Quem Mais Pode Receber Pensão? (Situações Especiais)
A obrigação alimentar não se resume a filhos menores. Existem outros casos importantes:
- Pensão para Grávidas (Alimentos Gravídicos): Sim, a mulher grávida pode pedir pensão para cobrir as despesas da gestação (exames, enxoval, alimentação especial, etc.). Após o nascimento, esses alimentos se convertem automaticamente em pensão para a criança.
- Pensão para Ex-Cônjuge ou Companheiro(a): É mais raro, mas acontece quando um dos dois, após o fim do relacionamento, que pode ser um divórcio ou a dissoluçõa de uma união estável, não tem meios de se sustentar (por exemplo, abdicou da carreira para cuidar da família) e precisa de um auxílio temporário até conseguir se reinserir no mercado.
- Pensão para Filhos Maiores de 18 anos: A obrigação não acaba automaticamente na maioridade. Se o filho estiver cursando faculdade ou curso técnico e não tiver condições de se manter, o dever de pagar pensão alimentícia pode se estender até por volta dos 24 anos.

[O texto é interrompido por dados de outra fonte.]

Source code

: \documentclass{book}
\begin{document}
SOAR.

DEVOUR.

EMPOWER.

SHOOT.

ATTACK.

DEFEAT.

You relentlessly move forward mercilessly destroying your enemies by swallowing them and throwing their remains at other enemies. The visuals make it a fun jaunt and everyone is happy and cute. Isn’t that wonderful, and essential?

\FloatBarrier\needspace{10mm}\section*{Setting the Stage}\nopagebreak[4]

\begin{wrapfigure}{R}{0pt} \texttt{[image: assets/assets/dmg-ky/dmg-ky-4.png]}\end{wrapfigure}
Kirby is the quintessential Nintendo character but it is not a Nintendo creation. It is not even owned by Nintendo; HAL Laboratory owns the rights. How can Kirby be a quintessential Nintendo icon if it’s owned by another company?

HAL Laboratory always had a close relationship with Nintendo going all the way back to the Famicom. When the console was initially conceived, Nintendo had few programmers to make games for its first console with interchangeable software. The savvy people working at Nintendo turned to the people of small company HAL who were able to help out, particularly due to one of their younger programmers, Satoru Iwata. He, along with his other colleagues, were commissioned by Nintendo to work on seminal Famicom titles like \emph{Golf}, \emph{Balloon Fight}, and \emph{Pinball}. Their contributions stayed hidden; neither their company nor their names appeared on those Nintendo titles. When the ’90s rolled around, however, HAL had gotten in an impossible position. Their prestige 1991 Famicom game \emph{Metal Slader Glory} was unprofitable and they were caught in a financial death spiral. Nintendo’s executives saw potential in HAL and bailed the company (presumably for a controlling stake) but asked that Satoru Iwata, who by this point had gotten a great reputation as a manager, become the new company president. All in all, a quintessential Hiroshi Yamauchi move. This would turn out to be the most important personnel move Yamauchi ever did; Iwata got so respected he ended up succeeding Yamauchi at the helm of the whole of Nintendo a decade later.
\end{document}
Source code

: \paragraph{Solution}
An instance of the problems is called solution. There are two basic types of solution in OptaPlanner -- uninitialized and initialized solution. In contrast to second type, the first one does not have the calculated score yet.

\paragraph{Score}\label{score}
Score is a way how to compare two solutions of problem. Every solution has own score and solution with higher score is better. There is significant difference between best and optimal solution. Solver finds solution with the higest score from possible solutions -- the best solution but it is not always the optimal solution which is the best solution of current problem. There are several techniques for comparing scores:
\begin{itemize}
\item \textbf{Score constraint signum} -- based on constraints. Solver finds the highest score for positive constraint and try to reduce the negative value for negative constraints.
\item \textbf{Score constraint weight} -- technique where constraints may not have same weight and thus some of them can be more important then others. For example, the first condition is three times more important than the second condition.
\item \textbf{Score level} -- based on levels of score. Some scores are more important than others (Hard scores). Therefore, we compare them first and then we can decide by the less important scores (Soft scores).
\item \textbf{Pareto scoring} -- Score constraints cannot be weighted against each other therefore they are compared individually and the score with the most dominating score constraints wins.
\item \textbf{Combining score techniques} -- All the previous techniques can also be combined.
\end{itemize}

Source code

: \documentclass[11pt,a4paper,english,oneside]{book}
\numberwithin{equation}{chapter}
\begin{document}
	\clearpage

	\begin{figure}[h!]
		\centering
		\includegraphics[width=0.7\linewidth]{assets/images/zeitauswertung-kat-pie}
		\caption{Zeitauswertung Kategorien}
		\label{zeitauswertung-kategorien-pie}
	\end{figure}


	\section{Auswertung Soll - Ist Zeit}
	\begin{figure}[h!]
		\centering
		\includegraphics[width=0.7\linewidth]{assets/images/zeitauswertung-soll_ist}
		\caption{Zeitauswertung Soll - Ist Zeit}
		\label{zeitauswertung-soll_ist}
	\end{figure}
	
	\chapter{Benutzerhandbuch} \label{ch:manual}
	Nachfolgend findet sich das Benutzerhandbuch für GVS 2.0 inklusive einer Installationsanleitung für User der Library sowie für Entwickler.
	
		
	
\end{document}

ALERTA: OS ERROS A EVITAR / AS DESCULPAS ILEGAIS:
As 3 Desculpas Mais Comuns (e Ilegais) Para Não Pagar Pensão alimentícia
- “Não pago porque estou desempregado.” O desemprego não cancela a dívida nem a obrigação. O juiz fixará um valor com base em um percentual do salário mínimo.

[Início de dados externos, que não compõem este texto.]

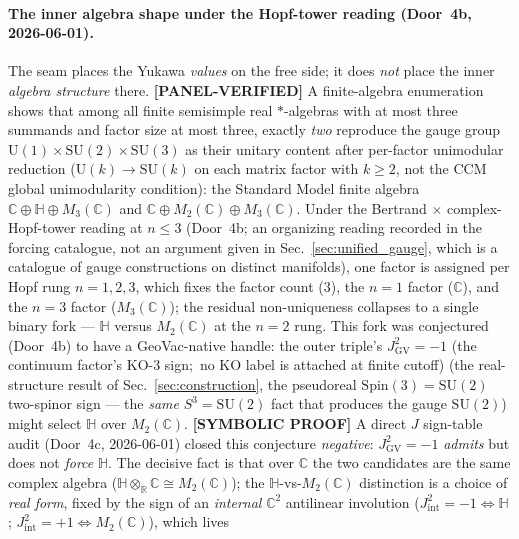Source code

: \documentclass[11pt]{article}
\begin{document}
\paragraph{The inner algebra shape under the Hopf-tower reading (Door~4b,
  2026-06-01).} The seam places the Yukawa \emph{values} on the free
side; it does \emph{not} place the inner \emph{algebra structure}
there. \textbf{[PANEL-VERIFIED]} A finite-algebra enumeration shows that among all finite
semisimple real $*$-algebras with at most three summands and factor
size at most three, exactly \emph{two} reproduce the gauge group
$\mathrm{U}(1) \times \mathrm{SU}(2) \times \mathrm{SU}(3)$ as their
unitary content after per-factor unimodular reduction
($\mathrm{U}(k) \to \mathrm{SU}(k)$ on each matrix factor with $k \ge 2$, not the CCM global
unimodularity condition): the Standard Model finite algebra
$\mathbb{C} \oplus \mathbb{H} \oplus M_3(\mathbb{C})$ and
$\mathbb{C} \oplus M_2(\mathbb{C}) \oplus M_3(\mathbb{C})$. Under the
Bertrand $\times$ complex-Hopf-tower reading at $n \le 3$ (Door~4b;
an organizing reading recorded in the forcing catalogue, not an
argument given in Sec.~\ref{sec:unified_gauge}, which is a catalogue
of gauge constructions on distinct manifolds), one factor is assigned
per Hopf rung $n = 1, 2, 3$, which fixes the factor count ($3$), the
$n = 1$ factor ($\mathbb{C}$), and the $n = 3$ factor
($M_3(\mathbb{C})$); the residual non-uniqueness collapses to a single
binary fork --- $\mathbb{H}$ versus $M_2(\mathbb{C})$ at the $n = 2$
rung. This fork was conjectured (Door~4b) to have a GeoVac-native handle:
the outer triple's $J_{\mathrm{GV}}^2 = -1$ (the continuum factor's KO-3 sign;\ no KO label is attached at finite cutoff) (the
real-structure result of Sec.~\ref{sec:construction}, the pseudoreal
$\mathrm{Spin}(3) = \mathrm{SU}(2)$ two-spinor sign --- the
\emph{same} $S^3 = \mathrm{SU}(2)$ fact that produces the gauge
$\mathrm{SU}(2)$) might select $\mathbb{H}$ over $M_2(\mathbb{C})$. \textbf{[SYMBOLIC PROOF]} A
direct $J$ sign-table audit (Door~4c, 2026-06-01) closed this
conjecture \emph{negative}: $J_{\mathrm{GV}}^2 = -1$ \emph{admits} but
does not \emph{force} $\mathbb{H}$. The decisive fact is that over
$\mathbb{C}$ the two candidates are the same complex algebra
($\mathbb{H} \otimes_{\mathbb{R}} \mathbb{C} \cong M_2(\mathbb{C})$);
the $\mathbb{H}$-vs-$M_2(\mathbb{C})$ distinction is a choice of
\emph{real form}, fixed by the sign of an \emph{internal}
$\mathbb{C}^2$ antilinear involution
($J_{\mathrm{int}}^2 = -1 \Leftrightarrow \mathbb{H}$;
$J_{\mathrm{int}}^2 = +1 \Leftrightarrow M_2(\mathbb{C})$), which lives
\end{document}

- “Gasto direto com a criança, não preciso te dar o dinheiro.” A pensão deve ser paga à(ao) guardiã(ão). Pagamentos “por fora” podem ser considerados mera liberalidade e não abatem a dívida oficial da pensão alimentícia.

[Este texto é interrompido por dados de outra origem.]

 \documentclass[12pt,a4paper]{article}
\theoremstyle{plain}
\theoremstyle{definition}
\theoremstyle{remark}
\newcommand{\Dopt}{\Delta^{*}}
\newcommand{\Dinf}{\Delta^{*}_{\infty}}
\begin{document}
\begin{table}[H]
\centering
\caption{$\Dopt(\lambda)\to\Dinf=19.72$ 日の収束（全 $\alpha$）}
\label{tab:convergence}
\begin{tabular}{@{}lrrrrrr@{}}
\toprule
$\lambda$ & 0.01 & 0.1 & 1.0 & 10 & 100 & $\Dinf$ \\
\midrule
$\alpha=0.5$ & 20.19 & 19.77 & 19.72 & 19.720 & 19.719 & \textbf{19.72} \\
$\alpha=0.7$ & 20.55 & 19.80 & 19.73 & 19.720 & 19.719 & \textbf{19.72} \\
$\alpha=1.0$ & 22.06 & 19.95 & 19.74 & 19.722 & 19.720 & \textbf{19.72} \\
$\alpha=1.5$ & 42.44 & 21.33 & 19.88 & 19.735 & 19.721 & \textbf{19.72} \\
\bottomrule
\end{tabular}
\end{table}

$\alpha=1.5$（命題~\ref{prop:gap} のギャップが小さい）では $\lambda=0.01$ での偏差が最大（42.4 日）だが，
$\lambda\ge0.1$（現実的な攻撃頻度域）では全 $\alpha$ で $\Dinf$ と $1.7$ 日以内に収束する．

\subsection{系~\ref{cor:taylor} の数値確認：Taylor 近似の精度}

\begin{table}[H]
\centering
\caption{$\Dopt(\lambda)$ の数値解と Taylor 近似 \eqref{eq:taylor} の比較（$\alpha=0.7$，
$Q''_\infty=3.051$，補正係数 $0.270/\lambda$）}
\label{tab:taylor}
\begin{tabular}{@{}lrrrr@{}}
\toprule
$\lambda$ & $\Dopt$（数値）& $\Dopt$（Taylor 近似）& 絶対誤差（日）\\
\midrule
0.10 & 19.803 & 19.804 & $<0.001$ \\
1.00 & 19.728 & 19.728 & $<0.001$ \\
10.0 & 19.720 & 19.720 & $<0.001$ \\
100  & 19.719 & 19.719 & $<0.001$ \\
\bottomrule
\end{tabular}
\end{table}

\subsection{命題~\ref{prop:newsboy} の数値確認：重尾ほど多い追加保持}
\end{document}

- “Não vou pagar porque você não me deixa ver nosso filho.” A lei é clara: o direito de visita é uma coisa, a obrigação de pagar pensão alimentíca é outra. Um erro não justifica o outro, e deixar de pagar pode levar à prisão.
CONCLUSÃO
O Essencial sobre a Pensão Alimentícia
- Valor Justo: É sempre baseado no equilíbrio entre a Necessidade de quem recebe e a Possibilidade de quem paga.
- Comece com uma Planilha: Detalhe todos os gastos para fundamentar seu pedido.
- Formalize Sempre: Um acordo de boca não tem validade. Leve-o para ser validado por um juiz.
- Falta de Pagamento é Sério: Pode levar à penhora de bens e até à prisão.
- Não é só para filhos menores: Grávidas, filhos maiores que estudam e ex-cônjuges também podem ter direito.